DATA EXTRACT:
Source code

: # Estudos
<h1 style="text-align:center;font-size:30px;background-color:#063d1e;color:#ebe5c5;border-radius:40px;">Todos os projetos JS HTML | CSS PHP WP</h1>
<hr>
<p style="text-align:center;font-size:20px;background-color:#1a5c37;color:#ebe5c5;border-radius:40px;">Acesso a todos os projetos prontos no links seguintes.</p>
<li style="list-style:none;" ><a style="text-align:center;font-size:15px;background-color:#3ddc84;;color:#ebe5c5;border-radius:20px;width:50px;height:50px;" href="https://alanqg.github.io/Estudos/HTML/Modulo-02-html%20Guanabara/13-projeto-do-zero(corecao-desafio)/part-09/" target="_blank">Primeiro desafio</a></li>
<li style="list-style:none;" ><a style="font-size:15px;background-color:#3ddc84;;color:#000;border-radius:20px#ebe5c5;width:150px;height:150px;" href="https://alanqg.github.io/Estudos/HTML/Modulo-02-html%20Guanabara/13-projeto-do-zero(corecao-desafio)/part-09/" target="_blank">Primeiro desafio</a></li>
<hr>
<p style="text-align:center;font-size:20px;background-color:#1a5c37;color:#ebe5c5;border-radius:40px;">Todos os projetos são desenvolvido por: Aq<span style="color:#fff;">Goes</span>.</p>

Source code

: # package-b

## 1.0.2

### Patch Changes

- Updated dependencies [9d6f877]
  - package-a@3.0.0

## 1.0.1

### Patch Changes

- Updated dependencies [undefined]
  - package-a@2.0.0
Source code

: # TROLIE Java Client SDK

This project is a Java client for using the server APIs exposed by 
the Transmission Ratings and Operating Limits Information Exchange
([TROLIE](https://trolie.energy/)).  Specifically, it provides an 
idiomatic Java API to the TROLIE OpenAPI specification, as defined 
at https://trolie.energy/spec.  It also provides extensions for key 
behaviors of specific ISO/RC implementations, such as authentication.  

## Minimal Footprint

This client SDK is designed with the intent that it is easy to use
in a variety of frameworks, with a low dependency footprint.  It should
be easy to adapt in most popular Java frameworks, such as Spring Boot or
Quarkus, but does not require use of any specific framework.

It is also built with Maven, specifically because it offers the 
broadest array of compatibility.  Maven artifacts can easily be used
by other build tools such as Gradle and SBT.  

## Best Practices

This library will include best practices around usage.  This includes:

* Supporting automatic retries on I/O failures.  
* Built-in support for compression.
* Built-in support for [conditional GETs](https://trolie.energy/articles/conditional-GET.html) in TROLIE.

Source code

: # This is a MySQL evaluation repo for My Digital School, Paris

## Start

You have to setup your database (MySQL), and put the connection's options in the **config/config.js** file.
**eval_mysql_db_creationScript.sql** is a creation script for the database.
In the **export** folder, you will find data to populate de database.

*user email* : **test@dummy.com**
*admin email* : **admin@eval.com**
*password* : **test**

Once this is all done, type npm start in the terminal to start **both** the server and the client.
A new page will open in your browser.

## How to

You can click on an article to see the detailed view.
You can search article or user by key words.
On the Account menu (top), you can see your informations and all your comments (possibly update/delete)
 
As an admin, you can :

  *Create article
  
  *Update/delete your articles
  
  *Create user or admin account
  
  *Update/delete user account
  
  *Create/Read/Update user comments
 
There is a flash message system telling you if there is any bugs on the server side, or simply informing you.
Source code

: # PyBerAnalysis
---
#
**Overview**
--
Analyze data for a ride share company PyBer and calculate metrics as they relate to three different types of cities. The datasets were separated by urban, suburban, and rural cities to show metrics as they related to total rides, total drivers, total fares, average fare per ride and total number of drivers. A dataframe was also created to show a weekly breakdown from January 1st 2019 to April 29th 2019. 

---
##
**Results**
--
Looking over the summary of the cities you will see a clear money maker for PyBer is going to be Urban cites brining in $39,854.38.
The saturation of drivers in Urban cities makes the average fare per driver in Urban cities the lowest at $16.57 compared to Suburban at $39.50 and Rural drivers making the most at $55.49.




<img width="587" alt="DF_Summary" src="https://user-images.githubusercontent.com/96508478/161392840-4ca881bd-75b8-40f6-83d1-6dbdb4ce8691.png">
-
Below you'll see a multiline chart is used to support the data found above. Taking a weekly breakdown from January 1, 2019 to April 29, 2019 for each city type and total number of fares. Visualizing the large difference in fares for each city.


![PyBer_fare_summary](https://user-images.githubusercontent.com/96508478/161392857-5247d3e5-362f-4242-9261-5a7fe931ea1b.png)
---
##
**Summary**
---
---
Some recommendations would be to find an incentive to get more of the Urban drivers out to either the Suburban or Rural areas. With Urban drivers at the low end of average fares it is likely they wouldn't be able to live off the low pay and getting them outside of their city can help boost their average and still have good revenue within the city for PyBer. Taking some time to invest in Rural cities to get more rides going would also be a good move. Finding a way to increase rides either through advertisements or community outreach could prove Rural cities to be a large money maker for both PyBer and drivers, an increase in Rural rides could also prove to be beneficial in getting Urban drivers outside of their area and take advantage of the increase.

AIM OF THE TASK:
When you reach the line holding "broadest array of" in the records above, begin reproducing exactly, stop after the line holding "You can click", and output nothing else.

TASK RESULT:
broadest array of compatibility.  Maven artifacts can easily be used
by other build tools such as Gradle and SBT.  

## Best Practices

This library will include best practices around usage.  This includes:

* Supporting automatic retries on I/O failures.  
* Built-in support for compression.
* Built-in support for [conditional GETs](https://trolie.energy/articles/conditional-GET.html) in TROLIE.

Source code

: # This is a MySQL evaluation repo for My Digital School, Paris

## Start

You have to setup your database (MySQL), and put the connection's options in the **config/config.js** file.
**eval_mysql_db_creationScript.sql** is a creation script for the database.
In the **export** folder, you will find data to populate de database.

*user email* : **test@dummy.com**
*admin email* : **admin@eval.com**
*password* : **test**

Once this is all done, type npm start in the terminal to start **both** the server and the client.
A new page will open in your browser.

## How to

You can click on an article to see the detailed view.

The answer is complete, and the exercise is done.